Page:Féval - Le Mari embaumé, 1866, tome 1.djvu/37

Le texte de cette page a été corrigé et est conforme au fac-similé.

Il mit ses deux mains au devant de sa figure parce que le talon du page faisait un mouvement.

« Suis-je cause, reprit-il, si la sympathie m’entraînait vers vous ? La jeune fille est jolie, c’est vrai ; mais vous pouvez prétendre plus haut.

— Tais-toi, fit le page, ou je t’écrase !

— La belle avance, ami Guezevern ! quand vous m’aurez écrasé, et ce n’est pas bien difficile puisque je sors d’avoir les fièvres, vous ne saurez pas le résultat de commission que vous m’aviez donnée. »

En ce moment, maître Pol n’avait aucun souvenir d’avoir donné une commission quelconque à Renaud de Saint-Venant.

« Allons ! dit-il, choisi, Il faut que je m’occupe de mon mariage, et je n’ai pas trop de temps.
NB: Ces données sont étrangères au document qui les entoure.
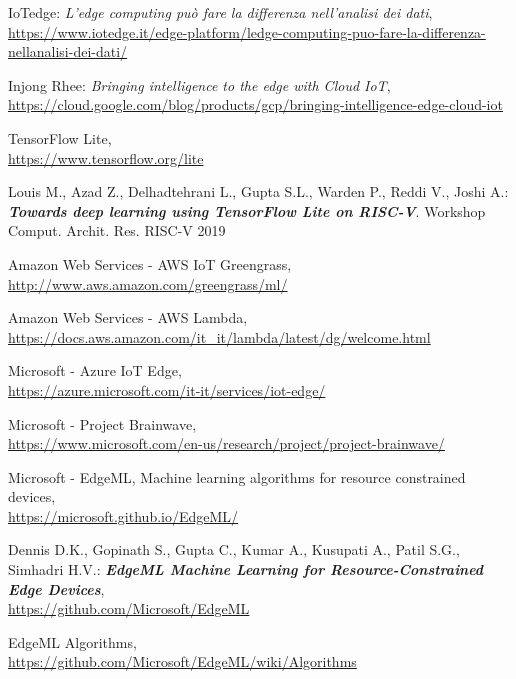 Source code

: \documentclass[a4paper,12pt,oneside]{book}
\begin{document}
\clearpage
\pagestyle{plain}
\fancyfoot[R]{}
\begin{thebibliography}{9}



	IoTedge: \textit{L'edge computing può fare la differenza nell’analisi dei dati},
	\\\url{https://www.iotedge.it/edge-platform/ledge-computing-puo-fare-la-differenza-nellanalisi-dei-dati/}
	
	Injong Rhee: \textit{Bringing intelligence to the edge with Cloud IoT},
	\\\url{https://cloud.google.com/blog/products/gcp/bringing-intelligence-edge-cloud-iot}
		
	TensorFlow Lite,
	\\\url{https://www.tensorflow.org/lite}
	
	Louis M., Azad Z., Delhadtehrani L., Gupta S.L., Warden P., Reddi V., Joshi A.: \textbf{\textit{Towards deep learning using TensorFlow Lite on RISC-V}}. Workshop Comput. Archit. Res. RISC-V 2019
	
	Amazon Web Services - AWS IoT Greengrass,
	\\\url{http://www.aws.amazon.com/greengrass/ml/}
	
	Amazon Web Services - AWS Lambda,
	\\\url{https://docs.aws.amazon.com/it_it/lambda/latest/dg/welcome.html}
	
	Microsoft - Azure IoT Edge,
	\\\url{https://azure.microsoft.com/it-it/services/iot-edge/}
	
	Microsoft - Project Brainwave,
	\\\url{https://www.microsoft.com/en-us/research/project/project-brainwave/}
	
	Microsoft - EdgeML, Machine learning algorithms for resource constrained devices,
	\\\url{https://microsoft.github.io/EdgeML/}
	
	Dennis D.K., Gopinath S., Gupta C., Kumar A., Kusupati A., Patil S.G., Simhadri H.V.: \textbf{\textit{EdgeML Machine Learning for Resource-Constrained Edge Devices}},
	\\\url{https://github.com/Microsoft/EdgeML}
	
	EdgeML Algorithms,
	\\\url{https://github.com/Microsoft/EdgeML/wiki/Algorithms}
	

\end{thebibliography}
\end{document}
La tête fendue ou le fouet ! pas de milieu.

— J’ai fait tout Paris, murmura Renaud, pour savoir où se vend ce fameux remède contre la colique. »

D’abord, maître Pol se mit à rire.

« Es-tu aussi sot que méchant ? grommela-t-il.

— Ni sot ni méchant, repartit Renaud. Je sais ou trouver le remède. »

Maître Pol comprit mieux cette fois, car il parut réfléchir.

« Or çà, mon ami Renaud, dit-il après un silence, te reconnais-tu vaincu ?

— Sans ressources, répondit Saint-Venant, qui essaya de sourire.

— Rends-toi donc, poursuivit le page.

— Je me rends.

— À merci ?

— À merci.

— Qu’offres-tu pour ta rançon ?

— Le remède.

— Je ne veux pas du remède. Combien as-tu dans ta bourse ?

— Peu de chose.

— Combien ?

— Six ou sept écus.

— Montre, » fit le page.

Saint-Venant obéit aussitôt et tira de ses chausses une bourse remarquablement plate.

Maître Pol la prit. Elle contenait un écu d’or, valant vingt livres tournois, plus deux piécettes d’argent.

« Où se vend le remède ? demanda le page.

— À l’enseigne du Mortier-d’Or, rue Aubry-le-Boucher, chez maître Barnabi, le drogueur de la reine-mère. »

Le page, qui jusque-là l’avait tenu en bride, le lâcha tout à fait.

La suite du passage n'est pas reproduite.